╭─ Dataset entries

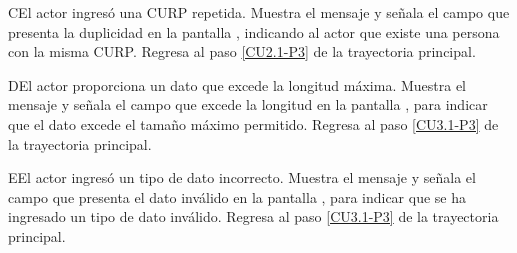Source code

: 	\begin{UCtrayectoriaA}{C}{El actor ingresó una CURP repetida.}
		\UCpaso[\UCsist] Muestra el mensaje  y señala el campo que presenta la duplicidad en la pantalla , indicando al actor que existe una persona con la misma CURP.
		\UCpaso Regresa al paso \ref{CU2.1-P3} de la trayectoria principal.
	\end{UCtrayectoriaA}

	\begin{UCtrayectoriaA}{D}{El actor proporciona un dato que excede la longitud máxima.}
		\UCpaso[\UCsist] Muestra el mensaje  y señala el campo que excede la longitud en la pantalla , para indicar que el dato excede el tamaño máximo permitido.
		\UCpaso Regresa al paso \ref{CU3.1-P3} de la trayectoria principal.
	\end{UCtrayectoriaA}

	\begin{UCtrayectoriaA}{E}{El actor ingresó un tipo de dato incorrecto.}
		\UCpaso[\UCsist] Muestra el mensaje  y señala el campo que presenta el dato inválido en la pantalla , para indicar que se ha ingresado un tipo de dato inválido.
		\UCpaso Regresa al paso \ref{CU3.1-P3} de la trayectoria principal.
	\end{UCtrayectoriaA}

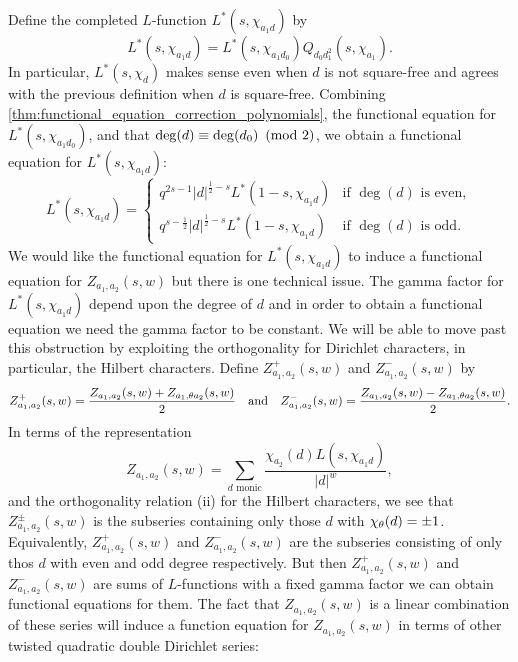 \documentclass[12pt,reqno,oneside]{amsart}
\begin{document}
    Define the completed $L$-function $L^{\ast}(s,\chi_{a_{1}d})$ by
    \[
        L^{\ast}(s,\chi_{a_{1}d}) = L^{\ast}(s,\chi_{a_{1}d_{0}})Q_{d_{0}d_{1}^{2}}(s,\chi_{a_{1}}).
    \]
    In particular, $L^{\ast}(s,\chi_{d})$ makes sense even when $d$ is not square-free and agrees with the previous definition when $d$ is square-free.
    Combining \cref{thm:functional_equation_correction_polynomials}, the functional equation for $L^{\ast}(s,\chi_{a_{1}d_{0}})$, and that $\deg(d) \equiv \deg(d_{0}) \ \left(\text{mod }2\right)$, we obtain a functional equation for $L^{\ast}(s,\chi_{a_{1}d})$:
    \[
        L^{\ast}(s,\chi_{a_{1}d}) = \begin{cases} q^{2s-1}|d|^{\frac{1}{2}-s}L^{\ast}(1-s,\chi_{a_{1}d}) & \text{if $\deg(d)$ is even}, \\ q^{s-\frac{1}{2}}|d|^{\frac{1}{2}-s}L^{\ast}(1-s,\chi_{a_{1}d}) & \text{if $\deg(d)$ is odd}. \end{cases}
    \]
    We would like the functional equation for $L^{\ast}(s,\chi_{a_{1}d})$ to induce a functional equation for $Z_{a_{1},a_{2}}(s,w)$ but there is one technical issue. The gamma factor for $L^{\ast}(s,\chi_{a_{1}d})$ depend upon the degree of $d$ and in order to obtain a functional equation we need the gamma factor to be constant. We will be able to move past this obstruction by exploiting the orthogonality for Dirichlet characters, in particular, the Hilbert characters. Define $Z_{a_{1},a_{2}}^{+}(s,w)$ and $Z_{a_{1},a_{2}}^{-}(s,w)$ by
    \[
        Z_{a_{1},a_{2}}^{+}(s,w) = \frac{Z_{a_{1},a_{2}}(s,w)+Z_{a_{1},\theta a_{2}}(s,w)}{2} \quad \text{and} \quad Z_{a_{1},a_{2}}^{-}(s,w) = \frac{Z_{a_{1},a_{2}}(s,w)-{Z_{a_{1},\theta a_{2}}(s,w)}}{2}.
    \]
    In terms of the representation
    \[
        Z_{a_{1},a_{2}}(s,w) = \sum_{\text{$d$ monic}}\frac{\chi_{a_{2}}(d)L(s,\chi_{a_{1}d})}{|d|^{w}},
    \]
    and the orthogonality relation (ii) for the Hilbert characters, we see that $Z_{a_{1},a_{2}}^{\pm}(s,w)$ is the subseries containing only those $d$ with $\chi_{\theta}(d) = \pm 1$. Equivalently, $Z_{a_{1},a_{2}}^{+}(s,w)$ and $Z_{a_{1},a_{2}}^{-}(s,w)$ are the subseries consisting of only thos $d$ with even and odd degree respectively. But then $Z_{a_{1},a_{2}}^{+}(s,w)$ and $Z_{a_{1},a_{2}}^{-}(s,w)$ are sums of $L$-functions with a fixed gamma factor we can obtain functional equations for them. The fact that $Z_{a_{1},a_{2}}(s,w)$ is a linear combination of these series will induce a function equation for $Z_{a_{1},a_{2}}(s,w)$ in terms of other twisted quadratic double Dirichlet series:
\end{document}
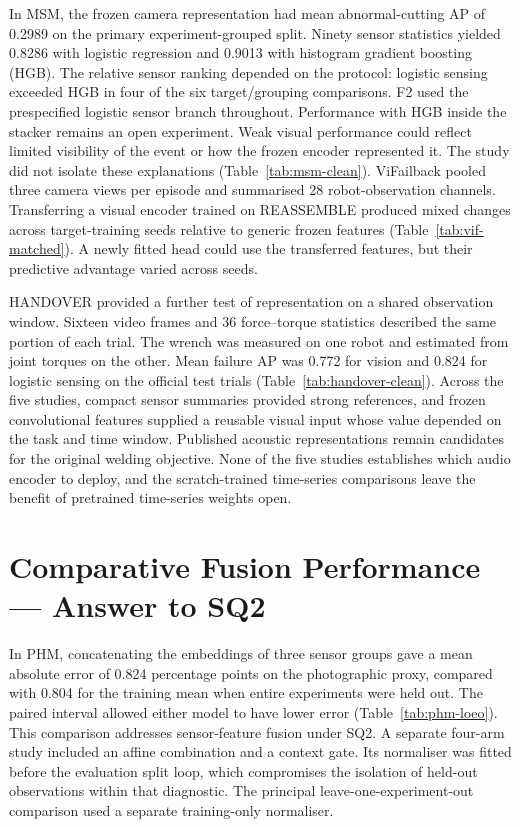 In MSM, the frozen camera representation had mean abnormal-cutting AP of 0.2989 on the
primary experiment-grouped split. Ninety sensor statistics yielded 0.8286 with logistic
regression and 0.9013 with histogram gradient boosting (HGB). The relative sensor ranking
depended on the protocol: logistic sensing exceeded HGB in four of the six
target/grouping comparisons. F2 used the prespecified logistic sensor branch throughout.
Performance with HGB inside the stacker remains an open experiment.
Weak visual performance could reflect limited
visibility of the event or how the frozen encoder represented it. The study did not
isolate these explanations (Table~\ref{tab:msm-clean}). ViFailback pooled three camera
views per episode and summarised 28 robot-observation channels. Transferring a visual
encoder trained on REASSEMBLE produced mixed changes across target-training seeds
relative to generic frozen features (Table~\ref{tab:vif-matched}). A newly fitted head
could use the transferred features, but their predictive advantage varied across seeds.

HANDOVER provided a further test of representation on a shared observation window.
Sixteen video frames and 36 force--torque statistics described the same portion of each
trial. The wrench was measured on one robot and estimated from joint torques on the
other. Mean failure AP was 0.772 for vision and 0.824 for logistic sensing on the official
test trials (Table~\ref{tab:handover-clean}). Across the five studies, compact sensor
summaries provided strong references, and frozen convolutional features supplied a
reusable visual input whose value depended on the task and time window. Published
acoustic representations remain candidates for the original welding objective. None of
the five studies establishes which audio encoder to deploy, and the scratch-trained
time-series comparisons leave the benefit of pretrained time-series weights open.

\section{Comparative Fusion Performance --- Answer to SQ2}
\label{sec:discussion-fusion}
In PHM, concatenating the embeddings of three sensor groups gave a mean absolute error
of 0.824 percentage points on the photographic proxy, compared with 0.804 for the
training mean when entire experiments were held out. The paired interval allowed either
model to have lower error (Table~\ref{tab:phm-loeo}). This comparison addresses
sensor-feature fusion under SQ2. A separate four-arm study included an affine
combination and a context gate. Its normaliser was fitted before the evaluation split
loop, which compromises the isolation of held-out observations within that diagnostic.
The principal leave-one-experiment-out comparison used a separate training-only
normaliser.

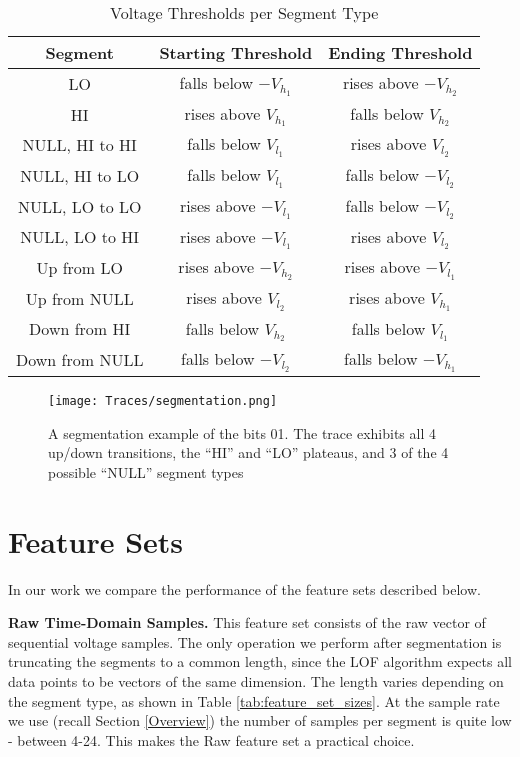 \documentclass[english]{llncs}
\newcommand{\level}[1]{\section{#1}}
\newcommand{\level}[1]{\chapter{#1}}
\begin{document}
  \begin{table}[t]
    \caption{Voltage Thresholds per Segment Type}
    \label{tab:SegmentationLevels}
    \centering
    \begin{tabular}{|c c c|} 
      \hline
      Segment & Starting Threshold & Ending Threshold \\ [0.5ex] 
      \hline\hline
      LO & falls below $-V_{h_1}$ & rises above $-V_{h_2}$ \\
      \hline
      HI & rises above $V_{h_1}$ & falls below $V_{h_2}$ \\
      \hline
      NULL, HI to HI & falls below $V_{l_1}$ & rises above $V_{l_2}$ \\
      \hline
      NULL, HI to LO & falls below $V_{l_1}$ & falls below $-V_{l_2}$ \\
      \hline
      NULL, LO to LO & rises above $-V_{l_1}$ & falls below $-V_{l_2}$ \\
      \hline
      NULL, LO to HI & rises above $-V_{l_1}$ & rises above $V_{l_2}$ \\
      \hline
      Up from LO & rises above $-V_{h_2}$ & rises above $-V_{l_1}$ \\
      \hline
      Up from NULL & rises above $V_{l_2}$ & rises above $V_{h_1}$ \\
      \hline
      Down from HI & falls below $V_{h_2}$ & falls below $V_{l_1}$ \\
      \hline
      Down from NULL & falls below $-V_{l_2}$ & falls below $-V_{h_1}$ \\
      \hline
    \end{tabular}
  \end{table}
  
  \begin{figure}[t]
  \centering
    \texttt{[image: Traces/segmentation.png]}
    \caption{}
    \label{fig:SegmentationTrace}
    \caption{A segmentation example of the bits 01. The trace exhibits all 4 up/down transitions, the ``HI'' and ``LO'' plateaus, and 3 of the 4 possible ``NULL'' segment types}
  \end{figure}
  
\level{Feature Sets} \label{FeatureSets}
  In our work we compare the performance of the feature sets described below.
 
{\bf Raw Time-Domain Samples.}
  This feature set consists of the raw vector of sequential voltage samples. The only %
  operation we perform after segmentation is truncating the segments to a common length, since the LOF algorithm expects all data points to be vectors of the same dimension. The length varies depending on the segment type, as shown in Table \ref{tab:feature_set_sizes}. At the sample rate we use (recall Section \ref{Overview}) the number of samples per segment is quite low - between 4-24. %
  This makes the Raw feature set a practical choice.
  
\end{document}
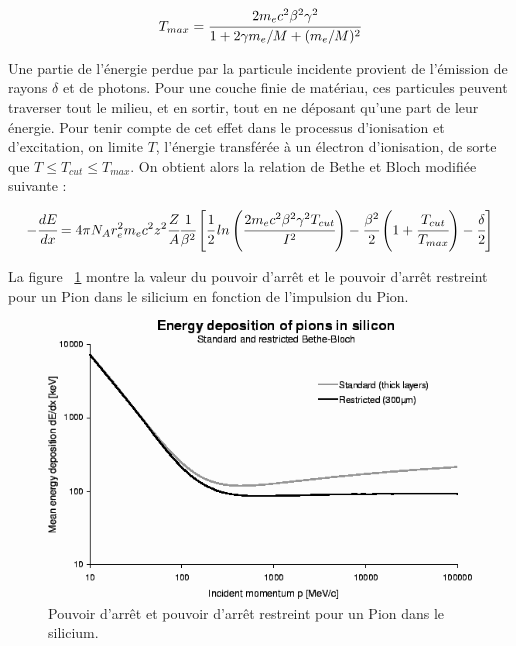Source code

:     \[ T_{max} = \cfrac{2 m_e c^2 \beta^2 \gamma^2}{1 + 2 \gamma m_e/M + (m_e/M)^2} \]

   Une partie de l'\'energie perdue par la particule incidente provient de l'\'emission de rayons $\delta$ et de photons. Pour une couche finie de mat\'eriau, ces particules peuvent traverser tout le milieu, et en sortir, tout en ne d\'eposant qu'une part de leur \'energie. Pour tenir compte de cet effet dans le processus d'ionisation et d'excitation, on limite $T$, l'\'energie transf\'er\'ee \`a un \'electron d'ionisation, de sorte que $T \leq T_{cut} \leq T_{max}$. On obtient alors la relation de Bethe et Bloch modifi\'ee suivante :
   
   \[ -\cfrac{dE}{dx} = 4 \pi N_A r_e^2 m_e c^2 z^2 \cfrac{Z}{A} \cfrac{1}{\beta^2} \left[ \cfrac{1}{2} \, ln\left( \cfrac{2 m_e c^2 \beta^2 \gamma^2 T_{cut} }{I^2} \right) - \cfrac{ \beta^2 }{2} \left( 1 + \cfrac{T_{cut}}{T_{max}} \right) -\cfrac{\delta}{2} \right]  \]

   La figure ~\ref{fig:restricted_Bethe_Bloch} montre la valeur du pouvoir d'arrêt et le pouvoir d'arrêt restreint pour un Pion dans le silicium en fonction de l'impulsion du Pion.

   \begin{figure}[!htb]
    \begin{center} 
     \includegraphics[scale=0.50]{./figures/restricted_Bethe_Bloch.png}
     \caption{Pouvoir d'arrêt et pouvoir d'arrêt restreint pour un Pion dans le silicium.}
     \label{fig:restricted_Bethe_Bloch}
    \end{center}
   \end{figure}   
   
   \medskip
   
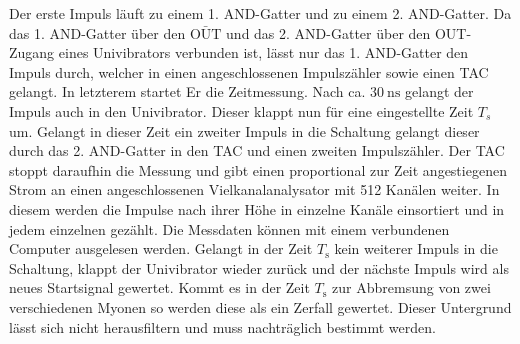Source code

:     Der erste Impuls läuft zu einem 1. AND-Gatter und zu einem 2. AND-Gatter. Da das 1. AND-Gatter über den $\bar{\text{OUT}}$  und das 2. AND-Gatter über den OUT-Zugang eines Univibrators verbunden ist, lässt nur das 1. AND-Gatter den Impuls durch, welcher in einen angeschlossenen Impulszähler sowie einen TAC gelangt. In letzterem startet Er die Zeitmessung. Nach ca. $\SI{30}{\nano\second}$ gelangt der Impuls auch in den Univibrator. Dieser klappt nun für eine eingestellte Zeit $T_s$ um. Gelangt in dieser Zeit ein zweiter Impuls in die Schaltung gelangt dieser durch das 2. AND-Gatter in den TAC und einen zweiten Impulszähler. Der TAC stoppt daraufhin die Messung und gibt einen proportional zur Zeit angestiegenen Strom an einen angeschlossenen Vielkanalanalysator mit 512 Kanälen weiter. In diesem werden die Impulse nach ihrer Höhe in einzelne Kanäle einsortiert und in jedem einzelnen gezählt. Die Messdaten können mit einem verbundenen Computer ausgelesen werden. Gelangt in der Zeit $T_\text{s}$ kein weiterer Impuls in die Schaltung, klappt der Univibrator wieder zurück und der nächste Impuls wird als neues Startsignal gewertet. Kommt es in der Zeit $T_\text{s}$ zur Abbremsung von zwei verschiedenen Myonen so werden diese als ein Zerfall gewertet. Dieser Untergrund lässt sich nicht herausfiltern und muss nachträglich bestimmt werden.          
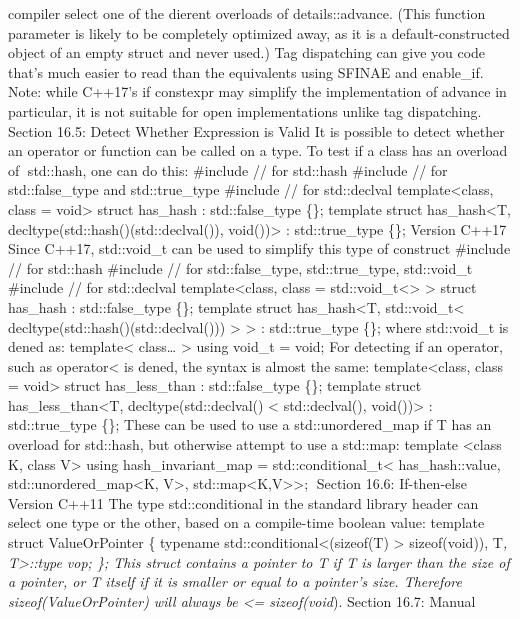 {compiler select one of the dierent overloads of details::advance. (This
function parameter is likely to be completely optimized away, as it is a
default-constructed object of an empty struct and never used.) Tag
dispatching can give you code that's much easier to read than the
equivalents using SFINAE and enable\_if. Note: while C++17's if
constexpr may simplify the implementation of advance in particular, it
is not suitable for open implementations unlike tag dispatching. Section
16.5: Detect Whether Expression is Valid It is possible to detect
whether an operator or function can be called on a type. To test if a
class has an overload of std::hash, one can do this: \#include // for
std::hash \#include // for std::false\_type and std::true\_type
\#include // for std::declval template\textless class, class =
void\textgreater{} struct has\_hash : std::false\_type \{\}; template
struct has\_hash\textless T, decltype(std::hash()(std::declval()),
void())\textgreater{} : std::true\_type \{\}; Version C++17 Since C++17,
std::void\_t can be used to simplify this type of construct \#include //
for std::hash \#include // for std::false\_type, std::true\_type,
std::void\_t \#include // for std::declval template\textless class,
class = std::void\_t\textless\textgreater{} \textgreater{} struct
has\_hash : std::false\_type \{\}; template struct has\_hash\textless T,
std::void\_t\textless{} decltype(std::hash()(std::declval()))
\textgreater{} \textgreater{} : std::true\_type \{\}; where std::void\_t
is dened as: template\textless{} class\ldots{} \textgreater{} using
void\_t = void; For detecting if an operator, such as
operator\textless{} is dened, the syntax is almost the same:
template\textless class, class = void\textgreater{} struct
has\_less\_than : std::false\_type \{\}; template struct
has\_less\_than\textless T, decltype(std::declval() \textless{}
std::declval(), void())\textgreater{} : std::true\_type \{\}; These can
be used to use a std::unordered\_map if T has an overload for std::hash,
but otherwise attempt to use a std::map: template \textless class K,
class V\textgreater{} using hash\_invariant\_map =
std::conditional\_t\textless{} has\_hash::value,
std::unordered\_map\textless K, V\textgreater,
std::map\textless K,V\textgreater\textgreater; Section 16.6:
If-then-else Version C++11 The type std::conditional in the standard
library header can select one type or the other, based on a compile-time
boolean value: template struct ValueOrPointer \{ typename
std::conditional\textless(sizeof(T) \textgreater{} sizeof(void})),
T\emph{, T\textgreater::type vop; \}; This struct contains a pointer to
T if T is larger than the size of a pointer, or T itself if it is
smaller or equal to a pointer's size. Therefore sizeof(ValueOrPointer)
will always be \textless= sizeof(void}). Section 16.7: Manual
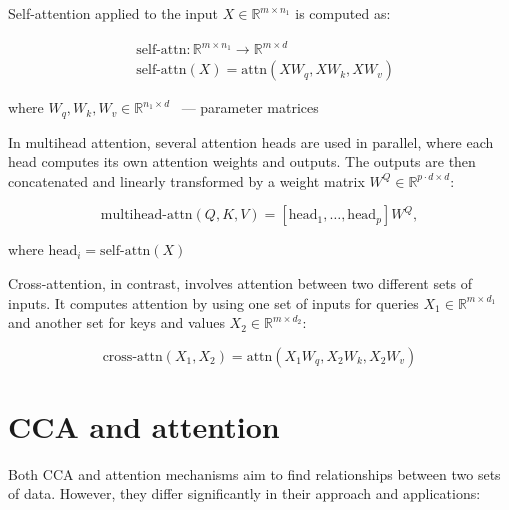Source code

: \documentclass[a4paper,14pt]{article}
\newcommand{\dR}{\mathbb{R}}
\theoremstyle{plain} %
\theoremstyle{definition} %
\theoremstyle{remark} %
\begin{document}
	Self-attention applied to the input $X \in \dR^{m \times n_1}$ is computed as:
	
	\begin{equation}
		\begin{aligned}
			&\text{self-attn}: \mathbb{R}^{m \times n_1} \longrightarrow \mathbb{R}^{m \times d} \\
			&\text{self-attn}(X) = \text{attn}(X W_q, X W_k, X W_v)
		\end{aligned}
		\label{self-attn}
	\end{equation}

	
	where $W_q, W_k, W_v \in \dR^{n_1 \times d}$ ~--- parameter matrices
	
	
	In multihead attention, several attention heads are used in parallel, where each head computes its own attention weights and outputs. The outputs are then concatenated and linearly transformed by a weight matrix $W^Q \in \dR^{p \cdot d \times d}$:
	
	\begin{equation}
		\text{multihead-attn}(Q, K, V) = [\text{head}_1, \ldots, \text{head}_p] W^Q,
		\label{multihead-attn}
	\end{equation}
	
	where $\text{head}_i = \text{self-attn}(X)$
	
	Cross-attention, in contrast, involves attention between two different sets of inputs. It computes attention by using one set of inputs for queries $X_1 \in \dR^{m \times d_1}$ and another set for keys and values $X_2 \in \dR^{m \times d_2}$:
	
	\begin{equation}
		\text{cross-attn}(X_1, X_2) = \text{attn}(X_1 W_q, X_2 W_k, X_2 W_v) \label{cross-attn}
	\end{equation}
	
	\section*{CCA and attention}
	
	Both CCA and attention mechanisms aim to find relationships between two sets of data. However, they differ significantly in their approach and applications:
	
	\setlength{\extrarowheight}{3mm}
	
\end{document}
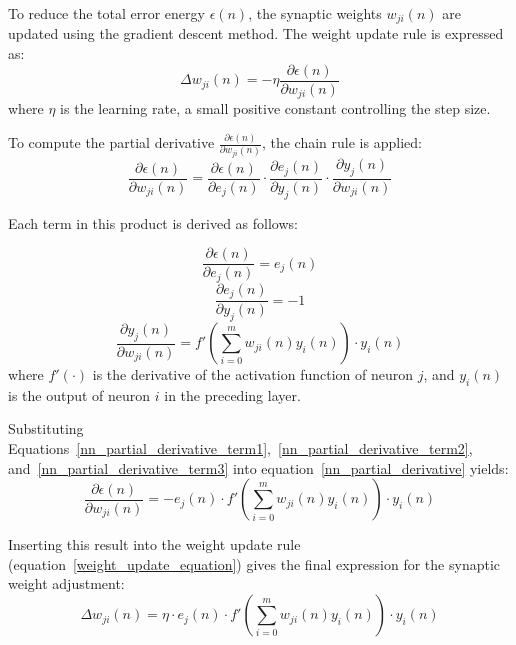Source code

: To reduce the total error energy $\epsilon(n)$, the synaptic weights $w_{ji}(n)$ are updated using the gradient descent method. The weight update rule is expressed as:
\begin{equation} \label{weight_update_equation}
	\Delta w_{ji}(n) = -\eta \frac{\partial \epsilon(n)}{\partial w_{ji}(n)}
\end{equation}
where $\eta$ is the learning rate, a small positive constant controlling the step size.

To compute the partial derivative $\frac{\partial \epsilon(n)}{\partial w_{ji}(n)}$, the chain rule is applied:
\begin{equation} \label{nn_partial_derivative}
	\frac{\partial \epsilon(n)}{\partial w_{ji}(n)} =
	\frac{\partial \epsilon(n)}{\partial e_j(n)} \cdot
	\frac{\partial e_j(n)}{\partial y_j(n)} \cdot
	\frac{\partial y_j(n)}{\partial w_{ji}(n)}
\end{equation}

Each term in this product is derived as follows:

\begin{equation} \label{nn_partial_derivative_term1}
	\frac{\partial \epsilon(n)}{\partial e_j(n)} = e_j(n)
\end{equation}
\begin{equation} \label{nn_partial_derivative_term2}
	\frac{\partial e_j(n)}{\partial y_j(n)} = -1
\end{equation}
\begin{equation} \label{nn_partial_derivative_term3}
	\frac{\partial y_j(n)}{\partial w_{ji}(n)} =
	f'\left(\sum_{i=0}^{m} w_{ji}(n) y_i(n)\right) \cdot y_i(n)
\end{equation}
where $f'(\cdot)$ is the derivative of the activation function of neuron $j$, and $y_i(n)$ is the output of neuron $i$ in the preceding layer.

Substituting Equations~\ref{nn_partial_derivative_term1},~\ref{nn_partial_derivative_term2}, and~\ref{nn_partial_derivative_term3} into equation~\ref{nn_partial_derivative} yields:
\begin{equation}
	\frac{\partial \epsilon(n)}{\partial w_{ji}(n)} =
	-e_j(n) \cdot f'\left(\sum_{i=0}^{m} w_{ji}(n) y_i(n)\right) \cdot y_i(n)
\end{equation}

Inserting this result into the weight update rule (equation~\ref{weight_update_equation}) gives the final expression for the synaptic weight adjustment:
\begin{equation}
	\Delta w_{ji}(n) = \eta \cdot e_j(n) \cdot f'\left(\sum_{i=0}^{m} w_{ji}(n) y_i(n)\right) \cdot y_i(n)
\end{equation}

╰─

### [Exercise aim]
The lines holding the word "restreint" are the answer. Find them in the entries and copy them.

### [Answer section]
   La figure ~\ref{fig:restricted_Bethe_Bloch} montre la valeur du pouvoir d'arrêt et le pouvoir d'arrêt restreint pour un Pion dans le silicium en fonction de l'impulsion du Pion.
     \caption{Pouvoir d'arrêt et pouvoir d'arrêt restreint pour un Pion dans le silicium.}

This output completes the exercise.